Test chip with SiN layer

What you are seeing is the top of the bump, where it contacts the chip. The round light gray part on the bottom is the bump, the darker gray on the top is the the silicon itself. The spotty stuff above the top yellow line is the transistor and dielectric layer sandwich (the aqueduct), and the dark gray area on the right is the underfill.

This chip, a materials test part, has no PI layer, just a SiN coating. You can can see the height of the SiN coating is not even 2µm thick, it is the dark line that crops the top of the bump, and ends at the pad on the chip.
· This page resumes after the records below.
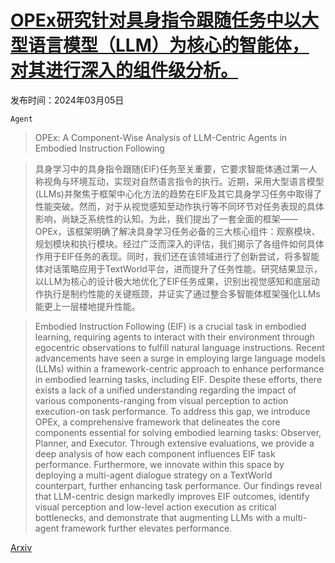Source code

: # [OPEx研究针对具身指令跟随任务中以大型语言模型（LLM）为核心的智能体，对其进行深入的组件级分析。](https://arxiv.org/abs/2403.03017)

发布时间：2024年03月05日

`Agent`

> OPEx: A Component-Wise Analysis of LLM-Centric Agents in Embodied Instruction Following

> 具身学习中的具身指令跟随(EIF)任务至关重要，它要求智能体通过第一人称视角与环境互动，实现对自然语言指令的执行。近期，采用大型语言模型(LLMs)并聚焦于框架中心化方法的趋势在EIF及其它具身学习任务中取得了性能突破。然而，对于从视觉感知至动作执行等不同环节对任务表现的具体影响，尚缺乏系统性的认知。为此，我们提出了一套全面的框架——OPEx，该框架明确了解决具身学习任务必备的三大核心组件：观察模块、规划模块和执行模块。经过广泛而深入的评估，我们揭示了各组件如何具体作用于EIF任务的表现。同时，我们还在该领域进行了创新尝试，将多智能体对话策略应用于TextWorld平台，进而提升了任务性能。研究结果显示，以LLM为核心的设计极大地优化了EIF任务成果，识别出视觉感知和底层动作执行是制约性能的关键瓶颈，并证实了通过整合多智能体框架强化LLMs能更上一层楼地提升性能。

> Embodied Instruction Following (EIF) is a crucial task in embodied learning, requiring agents to interact with their environment through egocentric observations to fulfill natural language instructions. Recent advancements have seen a surge in employing large language models (LLMs) within a framework-centric approach to enhance performance in embodied learning tasks, including EIF. Despite these efforts, there exists a lack of a unified understanding regarding the impact of various components-ranging from visual perception to action execution-on task performance. To address this gap, we introduce OPEx, a comprehensive framework that delineates the core components essential for solving embodied learning tasks: Observer, Planner, and Executor. Through extensive evaluations, we provide a deep analysis of how each component influences EIF task performance. Furthermore, we innovate within this space by deploying a multi-agent dialogue strategy on a TextWorld counterpart, further enhancing task performance. Our findings reveal that LLM-centric design markedly improves EIF outcomes, identify visual perception and low-level action execution as critical bottlenecks, and demonstrate that augmenting LLMs with a multi-agent framework further elevates performance.

[Arxiv](https://arxiv.org/abs/2403.03017)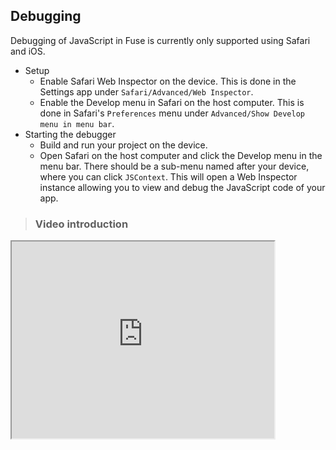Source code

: ## Debugging

Debugging of JavaScript in Fuse is currently only supported using Safari and iOS.

- Setup
	- Enable Safari Web Inspector on the device. This is done in the Settings app under `Safari/Advanced/Web Inspector`.
	- Enable the Develop menu in Safari on the host computer. This is done in Safari's `Preferences` menu under `Advanced/Show Develop menu in menu bar`.
- Starting the debugger
	- Build and run your project on the device.
	- Open Safari on the host computer and click the Develop menu in the menu bar. There should be a sub-menu named after your device, where you can click `JSContext`. This will open a Web Inspector instance allowing you to view and debug the JavaScript code of your app. 

> ### Video introduction

<div class="embed-responsive embed-responsive-16by9">
  <iframe width="420" height="315" class="embed-responsive-item" src="https://www.youtube.com/embed/EDjymiMxHSw"></iframe>
</div>
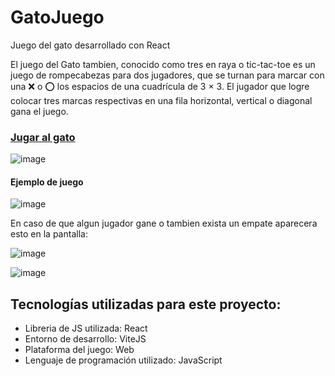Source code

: # GatoJuego
Juego del gato desarrollado con React

El juego del Gato tambien, conocido como tres en raya o tic-tac-toe es un juego de rompecabezas para dos jugadores, que se turnan para marcar con una ❌ o ⭕ los espacios de una cuadrícula de 3 × 3. El jugador que logre colocar tres marcas respectivas en una fila horizontal, vertical o diagonal gana el juego. 

<h3><a href="https://yoel-gasca.github.io/GatoJuego/">Jugar al gato</a></h3>

![image](https://github.com/Yoel-Gasca/GatoJuego/assets/83617933/49937df2-8d0f-4ea5-a4a0-1930dec703a8)

<h4>Ejemplo de juego</h4>

![image](https://github.com/Yoel-Gasca/GatoJuego/assets/83617933/b71c6217-dab1-4a0b-8e52-f276e1b1e7ea)

En caso de que algun jugador gane o tambien exista un empate aparecera esto en la pantalla:

![image](https://github.com/Yoel-Gasca/GatoJuego/assets/83617933/9d767cc7-94e8-4f5c-9b60-0a3318c77abe)

![image](https://github.com/Yoel-Gasca/GatoJuego/assets/83617933/ec097584-1905-4c15-84a2-5451ee108ad9)

## Tecnologías utilizadas para este proyecto:<br/>
- Libreria de JS utilizada: React<br>
- Entorno de desarrollo: ViteJS<br/>
- Plataforma del juego: Web <br/>
- Lenguaje de programación utilizado: JavaScript <br/> <br/>
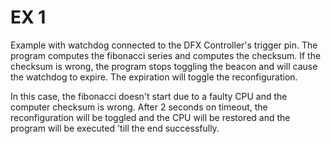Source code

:
# EX 1

Example with watchdog connected to the DFX Controller's trigger pin.
The program computes the fibonacci series and computes the checksum.
If the checksum is wrong, the program stops toggling the beacon and will cause the watchdog to expire. The expiration will toggle the reconfiguration.

In this case, the fibonacci doesn't start due to a faulty CPU and the computer checksum is wrong.
After 2 seconds on timeout, the reconfiguration will be toggled and the CPU will be restored and the program will be executed 'till the end successfully.
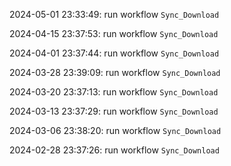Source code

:2024-05-01 23:33:49: run workflow `Sync_Download` 

2024-04-15 23:37:53: run workflow `Sync_Download` 

2024-04-01 23:37:44: run workflow `Sync_Download` 

2024-03-28 23:39:09: run workflow `Sync_Download` 

2024-03-20 23:37:13: run workflow `Sync_Download` 

2024-03-13 23:37:29: run workflow `Sync_Download` 

2024-03-06 23:38:20: run workflow `Sync_Download` 

2024-02-28 23:37:26: run workflow `Sync_Download` 


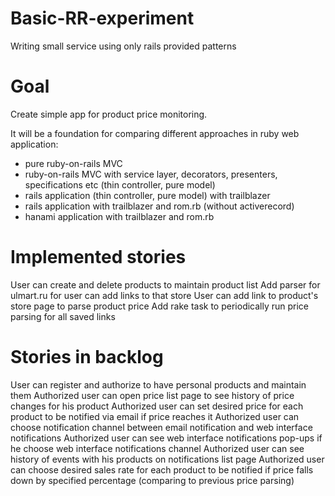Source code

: # Basic-RR-experiment
Writing small service using only rails provided patterns

# Goal

Create simple app for product price monitoring.

It will be a foundation for comparing different approaches in ruby web application:
  * pure ruby-on-rails MVC
  * ruby-on-rails MVC with service layer, decorators, presenters, specifications etc (thin controller, pure model) 
  * rails application (thin controller, pure model) with trailblazer
  * rails application with trailblazer and rom.rb (without activerecord)
  * hanami application with trailblazer and rom.rb

# Implemented stories

User can create and delete products to maintain product list
Add parser for ulmart.ru for user can add links to that store
User can add link to product's store page to parse product price
Add rake task to periodically run price parsing for all saved links

# Stories in backlog

User can register and authorize to have personal products and maintain them
Authorized user can open price list page to see history of price changes for his product
Authorized user can set desired price for each product to be notified via email if price reaches it
Authorized user can choose notification channel between email notification and web interface notifications
Authorized user can see web interface notifications pop-ups if he choose web interface notifications channel
Authorized user can see history of events with his products on notifications list page
Authorized user can choose desired sales rate for each product to be notified if price falls down 
  by specified percentage (comparing to previous price parsing)
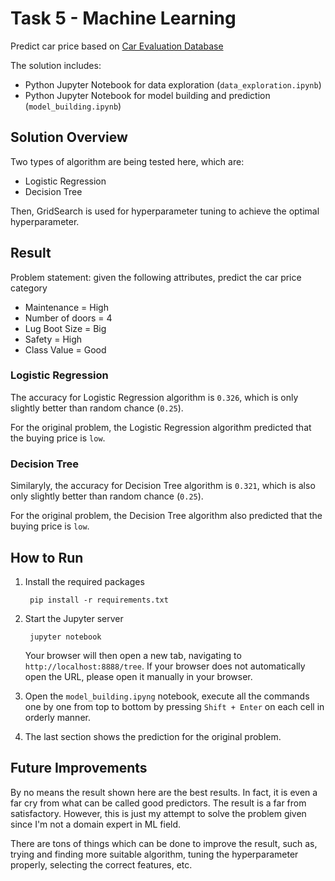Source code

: # Task 5 - Machine Learning

Predict car price based on [Car Evaluation Database](https://archive.ics.uci.edu/ml/datasets/Car+Evaluation)

The solution includes:
- Python Jupyter Notebook for data exploration (`data_exploration.ipynb`)
- Python Jupyter Notebook for model building and prediction (`model_building.ipynb`)

## Solution Overview

Two types of algorithm are being tested here, which are:
- Logistic Regression
- Decision Tree

Then, GridSearch is used for hyperparameter tuning to achieve the optimal hyperparameter.

## Result

Problem statement: given the following attributes, predict the car price category
- Maintenance = High
- Number of doors = 4
- Lug Boot Size = Big
- Safety = High
- Class Value = Good

### Logistic Regression

The accuracy for Logistic Regression algorithm is `0.326`, which is only slightly better than random chance (`0.25`).

For the original problem, the Logistic Regression algorithm predicted that the buying price is `low`.

### Decision Tree

Similaryly, the accuracy for Decision Tree algorithm is `0.321`, which is also only slightly better than random chance (`0.25`).

For the original problem, the Decision Tree algorithm also predicted that the buying price is `low`.

## How to Run

1. Install the required packages

        pip install -r requirements.txt

2. Start the Jupyter server

        jupyter notebook

    Your browser will then open a new tab, navigating to `http://localhost:8888/tree`. If your browser does not automatically open the URL, please open it manually in your browser.

3. Open the `model_building.ipyng` notebook, execute all the commands one by one from top to bottom by pressing `Shift + Enter` on each cell in orderly manner.

4. The last section shows the prediction for the original problem.

## Future Improvements

By no means the result shown here are the best results. In fact, it is even a far cry from what can be called good predictors. The result is a far from satisfactory. However, this is just my attempt to solve the problem given since I'm not a domain expert in ML field.

There are tons of things which can be done to improve the result, such as, trying and finding more suitable algorithm, tuning the hyperparameter properly, selecting the correct features, etc.
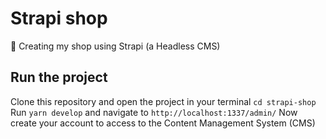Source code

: # Strapi shop

🛒 Creating my shop using Strapi (a Headless CMS)

## Run the project

Clone this repository and open the project in your terminal `cd strapi-shop`
Run `yarn develop` and navigate to `http://localhost:1337/admin/`
Now create your account to access to the Content Management System (CMS)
For those of you who have been paying attention, you may notice some clumping on the chip, it is eutectic, not high lead. The clumping is a result of enthalpy, it is a thermal test chip, not a production part, used for heat cycle testing. That is why it clumped up, repeated heat cycles.

Test chip with SiN and PI
Test chip with SiN and PI layers

This next one has the same major components, but you will notice the SiN layer is much thicker, 5 or more times thicker, almost 10µm. That is because it not only has the SiN layer, but it also has a PI layer to absorb mechanical stress. This chip is also a test vehicle, and has eutectic bumps and a higher Tg underfill. We can conclude from this that a typical PI layer is 5µm or more thick, and a SiN layer is visibly thinner. Things may change depending on the fab, materials used, and intended use, but the rough ratio of thicknesses won’t change much.

Nvidia 9600 picture

Nvidia 9600 picture

Last up, we have an close up of the bump from the Macbook Pro’s G96/9600 GPU. It is a high lead bump with, according to Nvidia, a higher Tg underfill. This means that the SiN layer should be under 2µm thick. Check, it is. Then the PI layer should be another 5+µ or so. Che…. Hey, wait a minute, there is no PI layer! No, really, it is not there.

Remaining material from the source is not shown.